Exercise data START

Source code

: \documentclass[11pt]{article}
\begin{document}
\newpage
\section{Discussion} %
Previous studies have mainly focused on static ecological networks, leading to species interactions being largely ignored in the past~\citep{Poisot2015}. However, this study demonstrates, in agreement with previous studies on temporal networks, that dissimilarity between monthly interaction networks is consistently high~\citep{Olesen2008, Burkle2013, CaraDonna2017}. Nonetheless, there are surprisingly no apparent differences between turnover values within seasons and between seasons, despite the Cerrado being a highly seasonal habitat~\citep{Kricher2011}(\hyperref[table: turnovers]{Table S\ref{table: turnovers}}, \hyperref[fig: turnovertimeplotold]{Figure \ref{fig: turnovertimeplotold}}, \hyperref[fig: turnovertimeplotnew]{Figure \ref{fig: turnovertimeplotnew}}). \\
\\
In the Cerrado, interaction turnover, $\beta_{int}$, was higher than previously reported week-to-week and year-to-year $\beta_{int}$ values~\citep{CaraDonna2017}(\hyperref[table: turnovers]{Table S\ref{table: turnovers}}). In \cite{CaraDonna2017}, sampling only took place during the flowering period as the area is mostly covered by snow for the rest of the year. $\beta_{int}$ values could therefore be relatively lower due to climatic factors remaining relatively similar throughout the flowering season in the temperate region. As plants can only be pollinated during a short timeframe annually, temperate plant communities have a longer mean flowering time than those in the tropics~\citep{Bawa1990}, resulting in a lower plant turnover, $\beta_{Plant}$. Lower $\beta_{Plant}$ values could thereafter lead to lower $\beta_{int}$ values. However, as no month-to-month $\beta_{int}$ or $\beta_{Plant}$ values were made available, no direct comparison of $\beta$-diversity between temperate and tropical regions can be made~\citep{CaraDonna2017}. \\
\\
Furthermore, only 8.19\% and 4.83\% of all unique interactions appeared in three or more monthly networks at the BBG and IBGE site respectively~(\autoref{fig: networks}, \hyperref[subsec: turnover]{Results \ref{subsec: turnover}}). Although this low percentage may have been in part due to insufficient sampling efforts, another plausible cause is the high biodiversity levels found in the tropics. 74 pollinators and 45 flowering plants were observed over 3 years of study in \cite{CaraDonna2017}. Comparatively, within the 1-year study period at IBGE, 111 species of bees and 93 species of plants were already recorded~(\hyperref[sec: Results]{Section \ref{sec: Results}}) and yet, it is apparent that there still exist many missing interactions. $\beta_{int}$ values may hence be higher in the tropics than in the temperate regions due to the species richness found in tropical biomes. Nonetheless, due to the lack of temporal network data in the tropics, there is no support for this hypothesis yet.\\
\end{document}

Exercise data END

Task item.
Would you print all of the material above exactly as written?

Solved problem.
Source code

: \documentclass[11pt]{article}
\begin{document}
\newpage
\section{Discussion} %
Previous studies have mainly focused on static ecological networks, leading to species interactions being largely ignored in the past~\citep{Poisot2015}. However, this study demonstrates, in agreement with previous studies on temporal networks, that dissimilarity between monthly interaction networks is consistently high~\citep{Olesen2008, Burkle2013, CaraDonna2017}. Nonetheless, there are surprisingly no apparent differences between turnover values within seasons and between seasons, despite the Cerrado being a highly seasonal habitat~\citep{Kricher2011}(\hyperref[table: turnovers]{Table S\ref{table: turnovers}}, \hyperref[fig: turnovertimeplotold]{Figure \ref{fig: turnovertimeplotold}}, \hyperref[fig: turnovertimeplotnew]{Figure \ref{fig: turnovertimeplotnew}}). \\
\\
In the Cerrado, interaction turnover, $\beta_{int}$, was higher than previously reported week-to-week and year-to-year $\beta_{int}$ values~\citep{CaraDonna2017}(\hyperref[table: turnovers]{Table S\ref{table: turnovers}}). In \cite{CaraDonna2017}, sampling only took place during the flowering period as the area is mostly covered by snow for the rest of the year. $\beta_{int}$ values could therefore be relatively lower due to climatic factors remaining relatively similar throughout the flowering season in the temperate region. As plants can only be pollinated during a short timeframe annually, temperate plant communities have a longer mean flowering time than those in the tropics~\citep{Bawa1990}, resulting in a lower plant turnover, $\beta_{Plant}$. Lower $\beta_{Plant}$ values could thereafter lead to lower $\beta_{int}$ values. However, as no month-to-month $\beta_{int}$ or $\beta_{Plant}$ values were made available, no direct comparison of $\beta$-diversity between temperate and tropical regions can be made~\citep{CaraDonna2017}. \\
\\
Furthermore, only 8.19\% and 4.83\% of all unique interactions appeared in three or more monthly networks at the BBG and IBGE site respectively~(\autoref{fig: networks}, \hyperref[subsec: turnover]{Results \ref{subsec: turnover}}). Although this low percentage may have been in part due to insufficient sampling efforts, another plausible cause is the high biodiversity levels found in the tropics. 74 pollinators and 45 flowering plants were observed over 3 years of study in \cite{CaraDonna2017}. Comparatively, within the 1-year study period at IBGE, 111 species of bees and 93 species of plants were already recorded~(\hyperref[sec: Results]{Section \ref{sec: Results}}) and yet, it is apparent that there still exist many missing interactions. $\beta_{int}$ values may hence be higher in the tropics than in the temperate regions due to the species richness found in tropical biomes. Nonetheless, due to the lack of temporal network data in the tropics, there is no support for this hypothesis yet.\\
\end{document}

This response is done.